Saturday, November 29, 2008

Little Laura, Happy at Last?

Recently, a friend concluded an email conversation with:

And what does Laura Bush think of him? Can you imagine being married to a man like that?


Actually, yes I have. More than once I've said to her image on television, "Was the money worth it?"

(Rather than pick one image for this post, I'm linking to BAGnewsNotes with their entry on Laura Bush's response to Hurricane Katrina refugees because these are pictures she would, I assume, have approved. The body language/photo analysis is spot on.)

I have always felt sorry for Laura Bush. Even though I suspect her response would be that I have a lot of nerve.

But this is still America. And I'm allowed.

She was the only child of parents who were in real estate development. This would have meant fusses being made over her, abundant clothes, her own car when she was old enough, and never worrying where the tuition money would come from. As a big reader, I admire and adore librarians, who tend to share my own love of books and learning. It's never going to pay the big bucks, nor would teaching primary school, her other profession. That was a sincere expression of where her priorities would lie; a life of the mind, involved with children and other seekers after art and compassion and goodness.

So I see Laura in 1977, getting married at 31, to the handsome, charming, and quite rich young W. She was undoubtedly looked on as someone who would "settle W down" and her inability to do so must gnaw at her, though it's a foolish aspiration and an impossible task. To create more tensions with her Republican-viewed roles, she needed help to conceive the twins, and it probably pains her to see them making fools of themselves partying in various countries. Of course she loves them. Was it her fault his family spoiled them so, when she wanted them to love books and education? Didn't she try hard to make them appreciate all their nice things?

It probably seemed like a good deal to her once. But if you look at her Panic-On-Thorazine countenance now, I'm sure she's having second, third, and fourth thoughts. Not only, in the words of my friend, is she married to a man like that, she has a mother-in-law like that. (Insider talk has it that George W. is very much like his mother. I shudder.)

I am sure her librarian heart is pained by how her aspirations for a personal life were so cruelly shrunken and hemmed in by the very things she thought would guarantee a good result. She looked past the frat boy shenanigans (marriage will make him grow up) and did not realize how shallow the charm went (he can be so sweet and needy) and discounted his family (I'm marrying him, not his family, we can lead our own lives) until it was way too late.

The money! The people they know! The circles they move in! The clothes, the parties, the fun! The money, so much money... surely it would buy happiness.

She's writing a book, I hear, for several millions. I think leaving the White House will be a watershed moment for her; children grown, First Lady obligations over, and a source of her own income from the book contract, probably for the very first time since the marriage. While not officially separating, I think she will distance herself from whatever Bush will be doing, as her marriage deteriorates into more and more of a caretaker role for a brain-damaged, selfish, and temperamental manchild.

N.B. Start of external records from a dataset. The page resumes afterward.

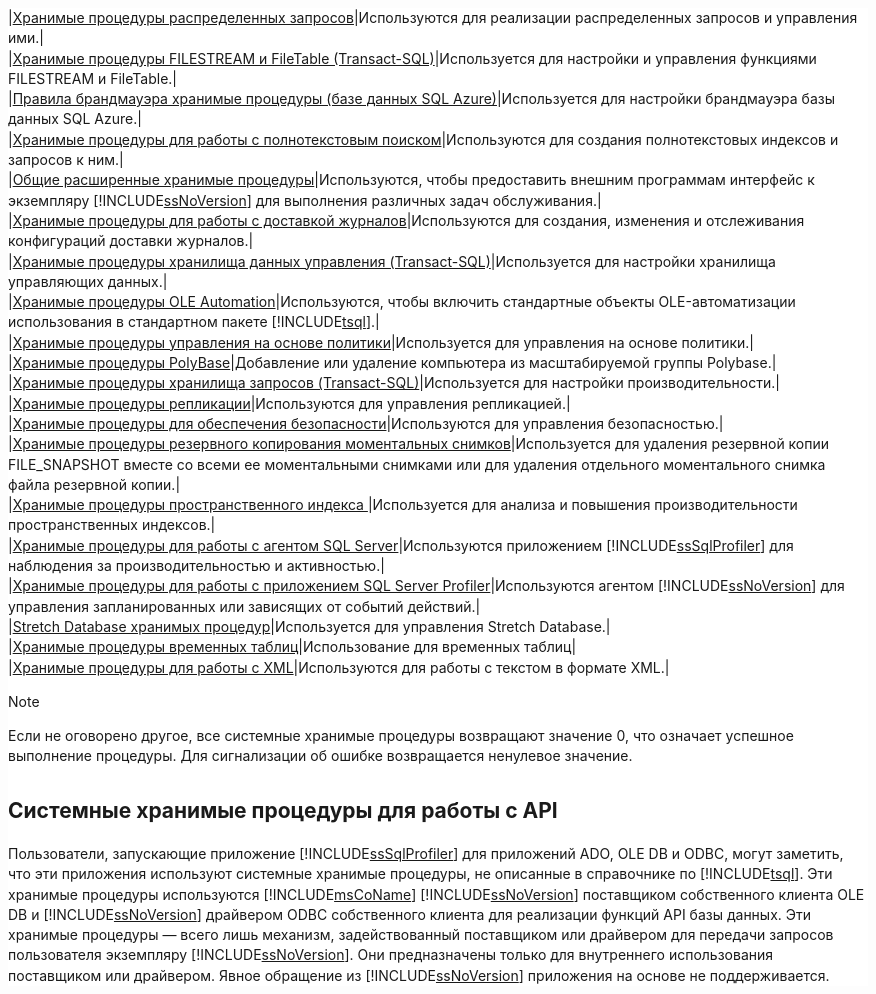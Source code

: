 |[Хранимые процедуры распределенных запросов](../../relational-databases/system-stored-procedures/distributed-queries-stored-procedures-transact-sql.md)|Используются для реализации распределенных запросов и управления ими.|  
|[Хранимые процедуры FILESTREAM и FileTable &#40;Transact-SQL&#41;](./filestream-and-filetable-sp-filestream-force-garbage-collection.md)|Используется для настройки и управления функциями FILESTREAM и FileTable.|  
|[Правила брандмауэра хранимые процедуры &#40;базе данных SQL Azure&#41;](../../relational-databases/system-stored-procedures/firewall-rules-stored-procedures-azure-sql-database.md)|Используется для настройки брандмауэра базы данных SQL Azure.|  
|[Хранимые процедуры для работы с полнотекстовым поиском](../../relational-databases/system-stored-procedures/full-text-search-and-semantic-search-stored-procedures-transact-sql.md)|Используются для создания полнотекстовых индексов и запросов к ним.|  
|[Общие расширенные хранимые процедуры](../../relational-databases/system-stored-procedures/general-extended-stored-procedures-transact-sql.md)|Используются, чтобы предоставить внешним программам интерфейс к экземпляру [!INCLUDE[ssNoVersion](../../includes/ssnoversion-md.md)] для выполнения различных задач обслуживания.|  
|[Хранимые процедуры для работы с доставкой журналов](../../relational-databases/system-stored-procedures/log-shipping-stored-procedures-transact-sql.md)|Используются для создания, изменения и отслеживания конфигураций доставки журналов.|  
|[Хранимые процедуры хранилища данных управления (Transact-SQL)](../../relational-databases/system-stored-procedures/management-data-warehouse-stored-procedures-transact-sql.md)|Используется для настройки хранилища управляющих данных.|  
|[Хранимые процедуры OLE Automation](../../relational-databases/system-stored-procedures/ole-automation-stored-procedures-transact-sql.md)|Используются, чтобы включить стандартные объекты OLE-автоматизации использования в стандартном пакете [!INCLUDE[tsql](../../includes/tsql-md.md)].|  
|[Хранимые процедуры управления на основе политики](../../relational-databases/system-stored-procedures/policy-based-management-stored-procedures-transact-sql.md)|Используется для управления на основе политики.|  
|[Хранимые процедуры PolyBase](./polybase-stored-procedures-sp-polybase-join-group.md)|Добавление или удаление компьютера из масштабируемой группы Polybase.|  
|[Хранимые процедуры хранилища запросов &#40;Transact-SQL&#41;](../../relational-databases/system-stored-procedures/query-store-stored-procedures-transact-sql.md)|Используется для настройки производительности.|  
|[Хранимые процедуры репликации](../../relational-databases/system-stored-procedures/replication-stored-procedures-transact-sql.md)|Используются для управления репликацией.|  
|[Хранимые процедуры для обеспечения безопасности](../../relational-databases/system-stored-procedures/security-stored-procedures-transact-sql.md)|Используются для управления безопасностью.|  
|[Хранимые процедуры резервного копирования моментальных снимков](./snapshot-backup-sp-delete-backup.md)|Используется для удаления резервной копии FILE_SNAPSHOT вместе со всеми ее моментальными снимками или для удаления отдельного моментального снимка файла резервной копии.|  
|[Хранимые процедуры пространственного индекса ](./spatial-index-stored-procedures-arguments-and-properties.md)|Используется для анализа и повышения производительности пространственных индексов.|  
|[Хранимые процедуры для работы с агентом SQL Server](../../relational-databases/system-stored-procedures/sql-server-agent-stored-procedures-transact-sql.md)|Используются приложением [!INCLUDE[ssSqlProfiler](../../includes/sssqlprofiler-md.md)] для наблюдения за производительностью и активностью.|  
|[Хранимые процедуры для работы с приложением SQL Server Profiler](../../relational-databases/system-stored-procedures/sql-server-profiler-stored-procedures-transact-sql.md)|Используются агентом [!INCLUDE[ssNoVersion](../../includes/ssnoversion-md.md)] для управления запланированных или зависящих от событий действий.|  
|[Stretch Database хранимых процедур](../../relational-databases/system-stored-procedures/stretch-database-extended-stored-procedures-transact-sql.md)|Используется для управления Stretch Database.|  
|[Хранимые процедуры временных таблиц](./spatial-index-stored-procedures-arguments-and-properties.md)|Использование для временных таблиц|  
|[Хранимые процедуры для работы с XML](../../relational-databases/system-stored-procedures/xml-stored-procedures-transact-sql.md)|Используются для работы с текстом в формате XML.|  
  
> [!NOTE]  
>  Если не оговорено другое, все системные хранимые процедуры возвращают значение 0, что означает успешное выполнение процедуры. Для сигнализации об ошибке возвращается ненулевое значение.  
  
## <a name="api-system-stored-procedures"></a>Системные хранимые процедуры для работы с API  
 Пользователи, запускающие приложение [!INCLUDE[ssSqlProfiler](../../includes/sssqlprofiler-md.md)] для приложений ADO, OLE DB и ODBC, могут заметить, что эти приложения используют системные хранимые процедуры, не описанные в справочнике по [!INCLUDE[tsql](../../includes/tsql-md.md)]. Эти хранимые процедуры используются [!INCLUDE[msCoName](../../includes/msconame-md.md)] [!INCLUDE[ssNoVersion](../../includes/ssnoversion-md.md)] поставщиком собственного клиента OLE DB и [!INCLUDE[ssNoVersion](../../includes/ssnoversion-md.md)] драйвером ODBC собственного клиента для реализации функций API базы данных. Эти хранимые процедуры — всего лишь механизм, задействованный поставщиком или драйвером для передачи запросов пользователя экземпляру [!INCLUDE[ssNoVersion](../../includes/ssnoversion-md.md)]. Они предназначены только для внутреннего использования поставщиком или драйвером. Явное обращение из [!INCLUDE[ssNoVersion](../../includes/ssnoversion-md.md)] приложения на основе не поддерживается.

There can be hired minders now, called "aides" and "secretaries" and "staff," and he can clear all the brush, bicycle all the trails, and party in dark dens all he likes. She'll show up for official events, and the rest of the time... she'll go back to being the librarian she must be at heart.

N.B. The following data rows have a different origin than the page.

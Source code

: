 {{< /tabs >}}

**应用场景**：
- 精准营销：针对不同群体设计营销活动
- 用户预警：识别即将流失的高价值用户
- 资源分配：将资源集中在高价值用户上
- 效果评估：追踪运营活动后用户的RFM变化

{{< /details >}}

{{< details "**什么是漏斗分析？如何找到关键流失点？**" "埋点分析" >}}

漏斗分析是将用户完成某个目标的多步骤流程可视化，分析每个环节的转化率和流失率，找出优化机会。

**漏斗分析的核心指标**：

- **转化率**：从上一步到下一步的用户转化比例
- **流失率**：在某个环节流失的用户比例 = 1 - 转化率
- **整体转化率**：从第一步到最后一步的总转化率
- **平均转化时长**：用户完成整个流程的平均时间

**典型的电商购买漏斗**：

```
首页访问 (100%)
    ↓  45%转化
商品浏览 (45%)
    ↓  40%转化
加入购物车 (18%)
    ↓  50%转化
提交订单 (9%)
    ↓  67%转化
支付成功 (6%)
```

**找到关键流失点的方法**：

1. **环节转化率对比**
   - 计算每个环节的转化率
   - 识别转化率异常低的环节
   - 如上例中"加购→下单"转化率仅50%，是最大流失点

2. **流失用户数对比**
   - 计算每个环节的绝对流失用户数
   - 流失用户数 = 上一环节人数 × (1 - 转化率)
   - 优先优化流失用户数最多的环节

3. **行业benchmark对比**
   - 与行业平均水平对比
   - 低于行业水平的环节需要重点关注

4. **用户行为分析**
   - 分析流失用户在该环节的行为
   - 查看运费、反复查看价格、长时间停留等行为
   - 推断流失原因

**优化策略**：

I see her working quietly in charities by donating her name and appearances at events. There will be a circle of her own friends. If there is an affair, it will be very quiet and discreet, covered up by the families involved. Because she will still be in that big money world, but I know she will not be the only refugee from it.

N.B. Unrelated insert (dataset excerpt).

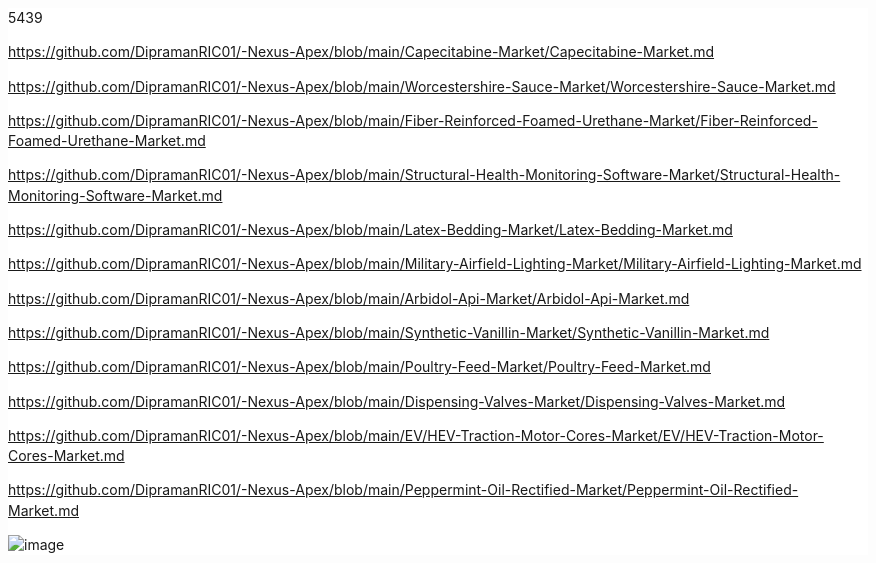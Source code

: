 5439</p><p><a href="https://github.com/DipramanRIC01/-Nexus-Apex/blob/main/Capecitabine-Market/Capecitabine-Market.md">https://github.com/DipramanRIC01/-Nexus-Apex/blob/main/Capecitabine-Market/Capecitabine-Market.md</a></p><p><a href="https://github.com/DipramanRIC01/-Nexus-Apex/blob/main/Worcestershire-Sauce-Market/Worcestershire-Sauce-Market.md">https://github.com/DipramanRIC01/-Nexus-Apex/blob/main/Worcestershire-Sauce-Market/Worcestershire-Sauce-Market.md</a></p><p><a href="https://github.com/DipramanRIC01/-Nexus-Apex/blob/main/Fiber-Reinforced-Foamed-Urethane-Market/Fiber-Reinforced-Foamed-Urethane-Market.md">https://github.com/DipramanRIC01/-Nexus-Apex/blob/main/Fiber-Reinforced-Foamed-Urethane-Market/Fiber-Reinforced-Foamed-Urethane-Market.md</a></p><p><a href="https://github.com/DipramanRIC01/-Nexus-Apex/blob/main/Structural-Health-Monitoring-Software-Market/Structural-Health-Monitoring-Software-Market.md">https://github.com/DipramanRIC01/-Nexus-Apex/blob/main/Structural-Health-Monitoring-Software-Market/Structural-Health-Monitoring-Software-Market.md</a></p><p><a href="https://github.com/DipramanRIC01/-Nexus-Apex/blob/main/Latex-Bedding-Market/Latex-Bedding-Market.md">https://github.com/DipramanRIC01/-Nexus-Apex/blob/main/Latex-Bedding-Market/Latex-Bedding-Market.md</a></p><p><a href="https://github.com/DipramanRIC01/-Nexus-Apex/blob/main/Military-Airfield-Lighting-Market/Military-Airfield-Lighting-Market.md">https://github.com/DipramanRIC01/-Nexus-Apex/blob/main/Military-Airfield-Lighting-Market/Military-Airfield-Lighting-Market.md</a></p><p><a href="https://github.com/DipramanRIC01/-Nexus-Apex/blob/main/Arbidol-Api-Market/Arbidol-Api-Market.md">https://github.com/DipramanRIC01/-Nexus-Apex/blob/main/Arbidol-Api-Market/Arbidol-Api-Market.md</a></p><p><a href="https://github.com/DipramanRIC01/-Nexus-Apex/blob/main/Synthetic-Vanillin-Market/Synthetic-Vanillin-Market.md">https://github.com/DipramanRIC01/-Nexus-Apex/blob/main/Synthetic-Vanillin-Market/Synthetic-Vanillin-Market.md</a></p><p><a href="https://github.com/DipramanRIC01/-Nexus-Apex/blob/main/Poultry-Feed-Market/Poultry-Feed-Market.md">https://github.com/DipramanRIC01/-Nexus-Apex/blob/main/Poultry-Feed-Market/Poultry-Feed-Market.md</a></p><p><a href="https://github.com/DipramanRIC01/-Nexus-Apex/blob/main/Dispensing-Valves-Market/Dispensing-Valves-Market.md">https://github.com/DipramanRIC01/-Nexus-Apex/blob/main/Dispensing-Valves-Market/Dispensing-Valves-Market.md</a></p><p><a href="https://github.com/DipramanRIC01/-Nexus-Apex/blob/main/EV/HEV-Traction-Motor-Cores-Market/EV/HEV-Traction-Motor-Cores-Market.md">https://github.com/DipramanRIC01/-Nexus-Apex/blob/main/EV/HEV-Traction-Motor-Cores-Market/EV/HEV-Traction-Motor-Cores-Market.md</a></p><p><a href="https://github.com/DipramanRIC01/-Nexus-Apex/blob/main/Peppermint-Oil-Rectified-Market/Peppermint-Oil-Rectified-Market.md">https://github.com/DipramanRIC01/-Nexus-Apex/blob/main/Peppermint-Oil-Rectified-Market/Peppermint-Oil-Rectified-Market.md</a></p>
![image](https://github.com/user-attachments/assets/210c64aa-a5c4-475e-9dcf-e73c4e7134c3)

She can find like-minded others there; doing good deeds in fabulous clothes, having fun brunches instead of drunken bashes, popping up with perfect manners when her husband needs her at the photo-op, but no longer pretending to herself it's a real marriage, or a real family.

The girlish dreams of love and art were just that, she tells herself. Everyone compromises. Time for Laura, at last.

Does she have nightmares of the blood and pain and death those around her brought about? Does she wonder if she could have made things, different?

No, I don't think she does. She was "the wife." There to sacrifice, support, suggest, sanction, and smile, smile, smile.

She had nothing to do with policy. Whether it was good or bad was not her call to make.

If W made orphans, her job was to send them food and clothes.

To show she cares.

To look at the pictures from this officially shot and chosen photo-op is to see someone who does care; and is completely helpless to do anything about it. The constraints of her position must seem overwhelming, and she's not the rebellious type.

It must have seemed like a fairy tale ending for Laura the Librarian; swept off her feet by a handsome prince. She took the bargain, she lived up to her end, and if it meant she wound up married to a drunk who loved fart jokes and is already known as the Worst President In Our History Thus Far; well, one thing money does is compensate for a lot of problems that would otherwise be overwhelming. The important thing is that her real friends will be too polite to mention it.

And if nobody talks about it, well, it's not like it really happened, is it?